Can spotting in early pregnancy be normal after the implantation window?

Yes. Beyond implantation, the cervix becomes highly vascularized in early pregnancy, making it more prone to contact bleeding — spotting after intercourse, a pelvic exam, or a Pap smear is common and usually harmless. A subchorionic hemorrhage (a small bleed between the placenta and uterine wall) is another source of first-trimester spotting that can produce anything from a few drops to a moderate bleed; many resolve without intervention, though they warrant ultrasound evaluation. March of Dimes notes that vaginal bleeding of any quantity during pregnancy should be reported to a provider — not because all spotting signals a problem, but because the cause warrants confirmation. Your provider can quickly determine via ultrasound and hCG monitoring whether the pregnancy is progressing normally.

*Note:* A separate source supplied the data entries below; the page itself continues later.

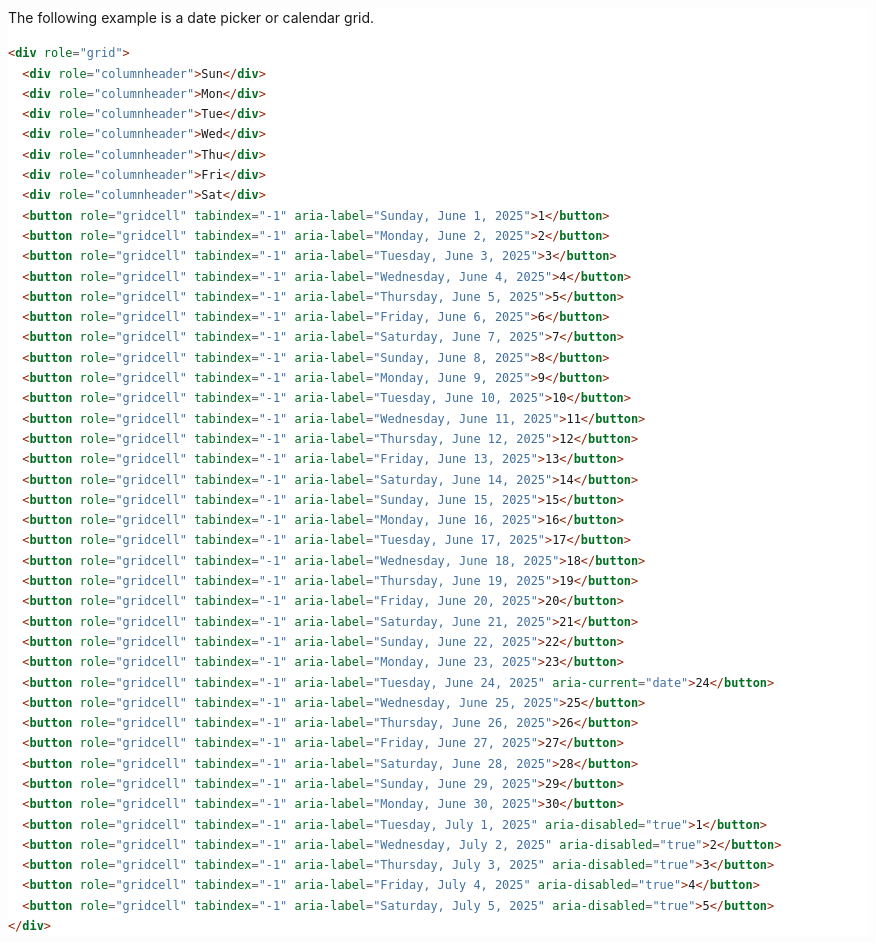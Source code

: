 The following example is a date picker or calendar grid.

```html
<div role="grid">
  <div role="columnheader">Sun</div>
  <div role="columnheader">Mon</div>
  <div role="columnheader">Tue</div>
  <div role="columnheader">Wed</div>
  <div role="columnheader">Thu</div>
  <div role="columnheader">Fri</div>
  <div role="columnheader">Sat</div>
  <button role="gridcell" tabindex="-1" aria-label="Sunday, June 1, 2025">1</button>
  <button role="gridcell" tabindex="-1" aria-label="Monday, June 2, 2025">2</button>
  <button role="gridcell" tabindex="-1" aria-label="Tuesday, June 3, 2025">3</button>
  <button role="gridcell" tabindex="-1" aria-label="Wednesday, June 4, 2025">4</button>
  <button role="gridcell" tabindex="-1" aria-label="Thursday, June 5, 2025">5</button>
  <button role="gridcell" tabindex="-1" aria-label="Friday, June 6, 2025">6</button>
  <button role="gridcell" tabindex="-1" aria-label="Saturday, June 7, 2025">7</button>
  <button role="gridcell" tabindex="-1" aria-label="Sunday, June 8, 2025">8</button>
  <button role="gridcell" tabindex="-1" aria-label="Monday, June 9, 2025">9</button>
  <button role="gridcell" tabindex="-1" aria-label="Tuesday, June 10, 2025">10</button>
  <button role="gridcell" tabindex="-1" aria-label="Wednesday, June 11, 2025">11</button>
  <button role="gridcell" tabindex="-1" aria-label="Thursday, June 12, 2025">12</button>
  <button role="gridcell" tabindex="-1" aria-label="Friday, June 13, 2025">13</button>
  <button role="gridcell" tabindex="-1" aria-label="Saturday, June 14, 2025">14</button>
  <button role="gridcell" tabindex="-1" aria-label="Sunday, June 15, 2025">15</button>
  <button role="gridcell" tabindex="-1" aria-label="Monday, June 16, 2025">16</button>
  <button role="gridcell" tabindex="-1" aria-label="Tuesday, June 17, 2025">17</button>
  <button role="gridcell" tabindex="-1" aria-label="Wednesday, June 18, 2025">18</button>
  <button role="gridcell" tabindex="-1" aria-label="Thursday, June 19, 2025">19</button>
  <button role="gridcell" tabindex="-1" aria-label="Friday, June 20, 2025">20</button>
  <button role="gridcell" tabindex="-1" aria-label="Saturday, June 21, 2025">21</button>
  <button role="gridcell" tabindex="-1" aria-label="Sunday, June 22, 2025">22</button>
  <button role="gridcell" tabindex="-1" aria-label="Monday, June 23, 2025">23</button>
  <button role="gridcell" tabindex="-1" aria-label="Tuesday, June 24, 2025" aria-current="date">24</button>
  <button role="gridcell" tabindex="-1" aria-label="Wednesday, June 25, 2025">25</button>
  <button role="gridcell" tabindex="-1" aria-label="Thursday, June 26, 2025">26</button>
  <button role="gridcell" tabindex="-1" aria-label="Friday, June 27, 2025">27</button>
  <button role="gridcell" tabindex="-1" aria-label="Saturday, June 28, 2025">28</button>
  <button role="gridcell" tabindex="-1" aria-label="Sunday, June 29, 2025">29</button>
  <button role="gridcell" tabindex="-1" aria-label="Monday, June 30, 2025">30</button>
  <button role="gridcell" tabindex="-1" aria-label="Tuesday, July 1, 2025" aria-disabled="true">1</button>
  <button role="gridcell" tabindex="-1" aria-label="Wednesday, July 2, 2025" aria-disabled="true">2</button>
  <button role="gridcell" tabindex="-1" aria-label="Thursday, July 3, 2025" aria-disabled="true">3</button>
  <button role="gridcell" tabindex="-1" aria-label="Friday, July 4, 2025" aria-disabled="true">4</button>
  <button role="gridcell" tabindex="-1" aria-label="Saturday, July 5, 2025" aria-disabled="true">5</button>
</div>
```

When does spotting become a red flag that needs same-day evaluation?

Contact your provider the same day — or go to an emergency department immediately — if first-trimester spotting is accompanied by any of the following: moderate or heavy bleeding (soaking a pad in an hour or less); sharp or severe one-sided abdominal pain, which can signal an ectopic pregnancy; shoulder-tip pain (referred pain from internal bleeding); passage of clots or tissue; fever or foul-smelling discharge alongside bleeding; or fainting or dizziness. Medical News Today emphasizes that one-sided pain with bleeding is a critical ectopic warning sign that requires emergency evaluation. Even without these red flags, any new vaginal bleeding in pregnancy warrants a prompt provider call — same-day if the bleeding increases.

Does first-trimester spotting always mean miscarriage?

No. Light spotting in the first trimester is very common and often resolves without any harm to the pregnancy. Miscarriage risk does decline steeply as pregnancy progresses: published cohort data puts the risk at roughly 9.4% at week 6, 4.2% at week 7, and 1.5% at week 8 — and it drops to 0.5% by week 9. Spotting without escalating pain or heavy bleeding is not, by itself, predictive of loss. That said, all first-trimester spotting deserves a provider conversation: causes ranging from cervical irritation and subchorionic hemorrhage to threatened miscarriage can look similar externally. An ultrasound to confirm cardiac activity and correct intrauterine location, paired with serial hCG levels if indicated, gives your provider the information needed to guide next steps. This article is general information, not medical advice — contact your provider about any bleeding during pregnancy.

Can low progesterone cause spotting in early pregnancy?

Yes, and this connection is increasingly supported by evidence. Progesterone is essential for maintaining the uterine lining that sustains an early pregnancy; insufficient progesterone can cause the lining to become unstable, producing luteal-phase spotting or early-pregnancy breakthrough bleeding. A 2024 scoping review in Children (MDPI), analyzing 23 studies and 35,862 participants, found a significant positive relationship between progesterone deficiency and first-trimester miscarriage across all included studies (PMC11049201). Women with a history of recurrent spotting, short luteal phases, or prior pregnancy losses may benefit from serum progesterone testing in early pregnancy. Where deficiency is confirmed, micronized (bioidentical) progesterone — such as vaginal Prometrium — is the formulation most commonly evaluated in clinical trials. Discuss testing and supplementation options with your OB or midwife; do not start or stop any hormone without medical guidance.